The United States and Canada are among a mere handful of countries that stipulate safe levels of salinity in their freshwater ecosystems. But the study found that aquatic life and food webs suffer damage from salt concentrations that are much lower than the thresholds their governments deem safe.

Biology professor Kathryn Cottingham and former postdoctoral fellow Jennifer Brentrup led the experiments at Dartmouth, which was among the study’s 16 sites spread across North America and Europe.

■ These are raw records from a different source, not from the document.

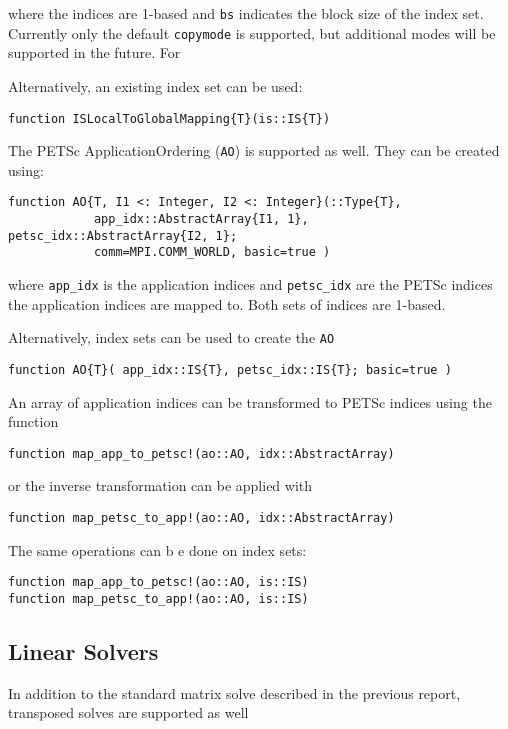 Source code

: \documentclass{article}
\begin{document}
\noindent where the indices are 1-based and \texttt{bs} indicates the block size of the 
index set.  Currently only the default \texttt{copymode} is supported,
but additional modes will be supported in the future.  For

Alternatively, an existing index set can be used:
\begin{verbatim}
function ISLocalToGlobalMapping{T}(is::IS{T})
\end{verbatim}

\hfill \break

The PETSc ApplicationOrdering (\texttt{AO}) is supported as well.
They can be created using:

\begin{verbatim}
function AO{T, I1 <: Integer, I2 <: Integer}(::Type{T}, 
            app_idx::AbstractArray{I1, 1}, petsc_idx::AbstractArray{I2, 1}; 
            comm=MPI.COMM_WORLD, basic=true )
\end{verbatim}

\noindent where \texttt{app\_idx} is the application indices and 
\texttt{petsc\_idx} are
the PETSc indices the application indices are mapped to.  Both sets of 
indices are 1-based.

Alternatively, index sets can be used to create the \texttt{AO}
\begin{verbatim}
function AO{T}( app_idx::IS{T}, petsc_idx::IS{T}; basic=true )
\end{verbatim}

\noindent An array of application indices can be transformed to PETSc indices using
the function

\begin{verbatim}
function map_app_to_petsc!(ao::AO, idx::AbstractArray)
\end{verbatim}

\noindent or the inverse transformation can be applied with

\begin{verbatim}
function map_petsc_to_app!(ao::AO, idx::AbstractArray)
\end{verbatim}

\noindent The same operations can b e done on index sets:

\begin{verbatim}
function map_app_to_petsc!(ao::AO, is::IS)
function map_petsc_to_app!(ao::AO, is::IS)
\end{verbatim}



\subsection{Linear Solvers} \label{sec:ksp}
In addition to the standard matrix solve described in the previous report, 
transposed solves are supported as well
\end{document}
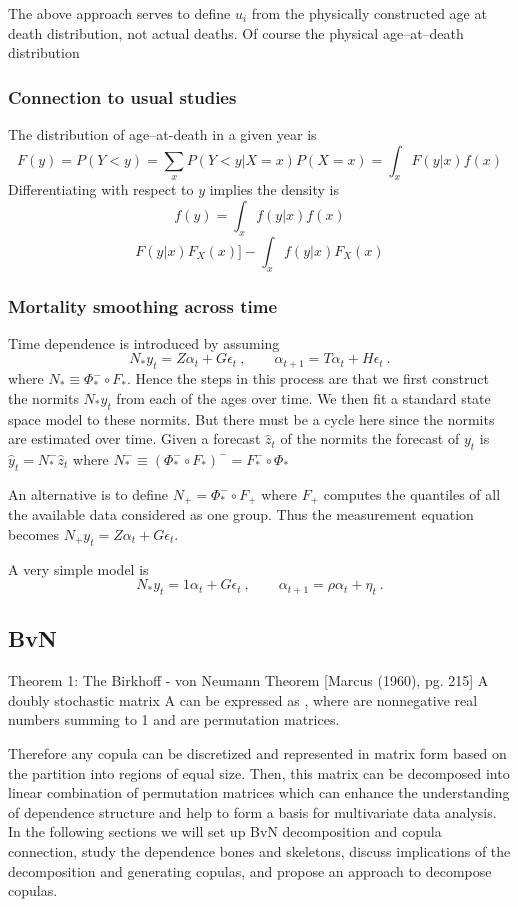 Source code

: \documentclass[a4paper,12pt]{article}
\newcommand{\eps}{\epsilon}
\begin{document}
The above approach serves to define $u_i$ from the physically constructed age at death distribution, not actual deaths.   Of course the physical age--at--death distribution


\subsubsection{Connection to usual studies}

The distribution of age--at-death in a given year is
$$
F(y)=P(Y<y)= \sum_x P(Y<y|X=x)P(X=x) = \int_x F(y|x)f(x)
$$
Differentiating with respect to $y$ implies the density is
$$
f(y) = \int_x f(y|x)f(x)
$$
$$
 F(y|x)F_X(x)] - \int_xf(y|x)F_X(x)
$$
\subsubsection{Mortality smoothing across time}

Time dependence is introduced by assuming
$$
N_* y_t=Z\alpha_t+G\eps_t\ , \qquad \alpha_{t+1}=  T\alpha_t + H\eps_t\ .
$$
where $N_*\equiv \Phi_*^-\circ F_*$.  Hence the steps in this process are that we first construct the  normits $N_* y_t$ from each of the ages over time. We then fit a standard state space model to these normits.   But there must be a cycle here since the normits are estimated over time. Given a forecast $\hat z_t$ of the normits the forecast of $y_t$ is $\hat y_t=N_*^-\hat z_t$ where $N_*^-\equiv (\Phi_*^-\circ F_*)^-=F_*^-\circ\Phi_*$

An alternative is to define $N_+=\Phi_*^-\circ F_+$ where $F_+$ computes the quantiles of all the available data considered as one group.  Thus the measurement equation becomes $N_+y_t=Z\alpha_t+G\eps_t$.


A very simple model is
$$
N_* y_t=1\alpha_t+G\eps_t\ , \qquad \alpha_{t+1}=  \rho\alpha_t +\eta_t\ .
$$

\subsection*{BvN}

Theorem 1: The Birkhoff - von Neumann Theorem [Marcus (1960), pg. 215]
A doubly stochastic matrix A can be expressed as  , where   are nonnegative real numbers summing to 1 and   are permutation matrices.

Therefore any copula can be discretized and represented in matrix form based on the partition into   regions of equal size. Then, this matrix can be decomposed into linear combination of permutation matrices which can enhance the understanding of dependence structure and help to form a basis for multivariate data analysis. In the following sections we will set up BvN decomposition and copula connection, study the dependence bones and skeletons, discuss implications of the decomposition and generating copulas, and propose an approach to decompose copulas.
\end{document}
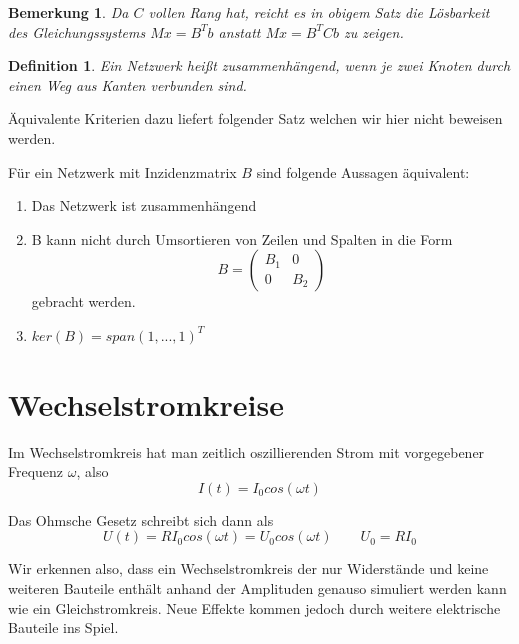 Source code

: \documentclass[11pt,titlepage]{article}
\begin{document}
		\newtheorem{Bemerkung}{Bemerkung}
		\begin{Bemerkung}
			Da $C$ vollen Rang hat, reicht es in obigem Satz die Lösbarkeit des Gleichungssystems $Mx = B^Tb$ anstatt $Mx = B^TCb$ zu zeigen.
		\end{Bemerkung}
		
		\newtheorem{Definition}{Definition}
		\begin{Definition}
			Ein Netzwerk heißt zusammenhängend, wenn je zwei Knoten durch einen Weg aus Kanten verbunden sind.
		\end{Definition}
	
		Äquivalente Kriterien dazu liefert folgender Satz welchen wir hier nicht beweisen werden.

		\begin{Satz}
			Für ein Netzwerk mit Inzidenzmatrix $B$ sind folgende Aussagen äquivalent:
			\begin{enumerate}
				\item Das Netzwerk ist zusammenhängend
				\item B kann nicht durch Umsortieren von Zeilen und Spalten in die Form
					\begin{displaymath}
						B = 
						\left( 
						\begin{matrix}
							B_1 & 0 \\
							0 & B_2
						\end{matrix}
						\right)
					\end{displaymath}
					gebracht werden.
				\item $ker(B) = span{(1,...,1)^T}$
			\end{enumerate}
		\end{Satz}
	\newpage
	\section{Wechselstromkreise}
	
		Im Wechselstromkreis hat man zeitlich oszillierenden Strom mit vorgegebener Frequenz $\omega$, also
		\begin{displaymath}
			I(t) = I_0 cos(\omega t)
		\end{displaymath}
		
		Das Ohmsche Gesetz schreibt sich dann als
		\begin{displaymath}
			U(t) = R I_0 cos(\omega t) = U_0 cos(\omega t) \qquad U_0 = R I_0
		\end{displaymath}
		
		Wir erkennen also, dass ein Wechselstromkreis der nur Widerstände und keine weiteren Bauteile enthält anhand der Amplituden genauso simuliert werden kann wie ein Gleichstromkreis. Neue Effekte kommen jedoch durch weitere elektrische Bauteile ins Spiel.
		
\end{document}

According to Cottingham, it has been apparent to researchers that conductivity rates—a measure of how much salt and other ions are in the water—have been going up since the 1990s in New Hampshire. “We knew that at some critical level, salt was going to be a problem for the organisms in the water, but we didn’t know what the threshold was,” she says. When a collaborative effort to pinpoint the threshold by leveraging an international experimental network emerged out of a scientific meeting, the Cottingham Lab readily signed up.

Brentrup, Alexandra Conway ’20 and two Hanover High School students collected water from four freshwater sources in the Upper Valley—Storrs Pond, Goose Pond, Mascoma Lake and Boston Lot Lake. They used the water to create “mesocosms”, which Cottingham described as “tiny, artificial ponds housed in trash cans that were buried in the ground at the Organic Farm.”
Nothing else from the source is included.